You must have primary responsibility for the child's care. If the child for whom you are caring already has access to external care or nursing for significant periods of time, it is possible that you may not be entitled to attendance allowance. You may still be entitled to a reduced attendance allowance, if you receive assistance on some days of the week or for some hours of the day, via supervision or releif arrangements.

You may also receive attendance allowance if you are caring for a person with whom you have close ties, at home in the final stages of their life.

What am I entitled to and how can I claim?

Sickness benefit

You may receive sickness benefit for up to 1 year. If you are still unfit for work after this period, you may be entitled to other benefits. The first 16 days are paid by your employer. For brief absences, you may use a personal declaration (which notifies that you are ill without the need for a sick leave certificate from your doctor). If you are absent due to illness for more than 3 days, your employer is entitled to demand a sick leave certificate, unless a longer period is agreed between the employer and the worker/the workers’ union).

The sickness benefit paid by your employer amounts to:

  • the average salary of the last 3 calendar months before the first day of absence;
  • if your salary has been permanently changed during the last three months, the income is calculated from the date of the change.

After the 16 days paid by the employer, your average income from the last three months is converted to an annual income. If this annual income deviates more than 25% from the income you had in the past 12 months, the sickness benefit basis is determined on discretionary basis. Sickness benefit is equivalent to your pay, but cannot exceed 6 G annually; i.e. NOK 599 148 at the current Basic Amount. This means that NOK 49 929 per month is the maximum amount that you can receive at the current Basic Amount.

Attendance allowance

The attendance allowance is based:

  • on your average income from the last 3 calendar months before the first day of absence;
  • if your salary has been permanently changed during the last 3 months, the income is calculated from the date of the change.

Your average income from the last three full calendar months is converted to an annual income. If this annual income deviates more than 25% from the income you had in the past 12 months, the attendance allowance basis shall be determined by discretion.

Attendance allowance is equivalent to your pay, but cannot exceed 6 G annually; i.e. NOK 599 148 at the current Basic Amount. This means that NOK 49 929 per month is the maximum amount that you can receive at the current Basic Amount.

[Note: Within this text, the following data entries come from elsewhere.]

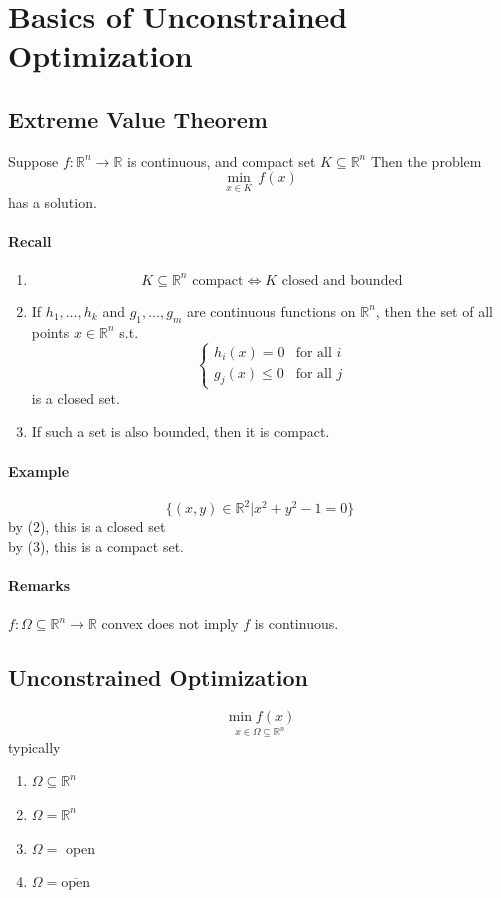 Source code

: \documentclass[11pt]{article}
\newcommand{\real}[0]{\mathbb{R}}
\begin{document}
\section{Basics of Unconstrained Optimization}
\subsection{Extreme Value Theorem}
Suppose $f: \real^n \rightarrow \real$ is continuous, and compact set $K \subseteq \real^n$
Then the problem
$$\underset{x \in K}{\min} \, f(x)$$ has a solution.

\paragraph{Recall}
\begin{enumerate}
	\item $$K \subseteq \real^n \text{ compact} \iff K \text{ closed and bounded}$$
	\item If $h_1, \hdots, h_k$ and $g_1, \hdots, g_m$ are continuous functions on $\real^n$, then the set of all points $x \in \real^n$ s.t.
	$$\begin{cases}
		h_i(x) = 0  &\text{for all $i$} \\
		g_j(x) \leq 0 &\text{for all $j$}
	\end{cases}$$
	is a closed set.
	\item If such a set is also bounded, then it is compact.
\end{enumerate}

\paragraph{Example}
$$\{(x,y) \in \real^2 | x^2 + y^2 -1 = 0 \}$$
by (2), this is a closed set \\
by (3), this is a compact set.

\paragraph{Remarks}
$f: \Omega \subseteq \real^n \rightarrow \real$ convex does not imply $f$ is continuous.

\subsection{Unconstrained Optimization}
$$\underset{x \in \Omega \subseteq \real^n}{\min f(x)}$$
typically
\begin{enumerate}
	\item $\Omega \subseteq \real^n$
	\item $\Omega = \real^n$
	\item $\Omega = $ open
	\item $\Omega = \overline{\text{open}}$ 
\end{enumerate}
\end{document}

If you are caring for a close relative or a friend in the last phase of their life, you may receive attendance allowance for up to 60 days.

There is no period of employer liability with regard to attendance allowance. You must contact NAV directly in order to receive support.

Jargon busters

  • G: Abbreviation for National Insurance Basic Amount (see Basic Amount below). 1 G = 1 x Basic Amount, 2 G = 2 x Basic Amount, etc.;
  • Basic Amount: A standard amount that is used to calculate benefits and pensions, and which is set on 1 May each year. As of 1 May 2019, the Basic Amount is NOK 99 858, or about EUR 9 714.

Forms you may need to fill in

  • Income information for employees who wish to receive sickness benefit, parental benefit, pregnancy benefits, attendance allowance, training allowance and care benefit (in Norwegian only)
  • Information about deductions for employees who wish to receive sickness benefit, parental benefit, pregnancy benefits, attendance allowance, training allowance and care benefit (in Norwegian only)
  • Application to continue receiving sickness benefit during stays abroad

Know your rights

The links below direct you to websites that describe your legal rights, but they are not part of the European Commission's websites. The Commission is therefore not responsible for the content.

The Commission's publications and websites:

Who do you need to contact?

NAV: Via NAV's website https://www.nav.no/en/Home, or at your local NAV office.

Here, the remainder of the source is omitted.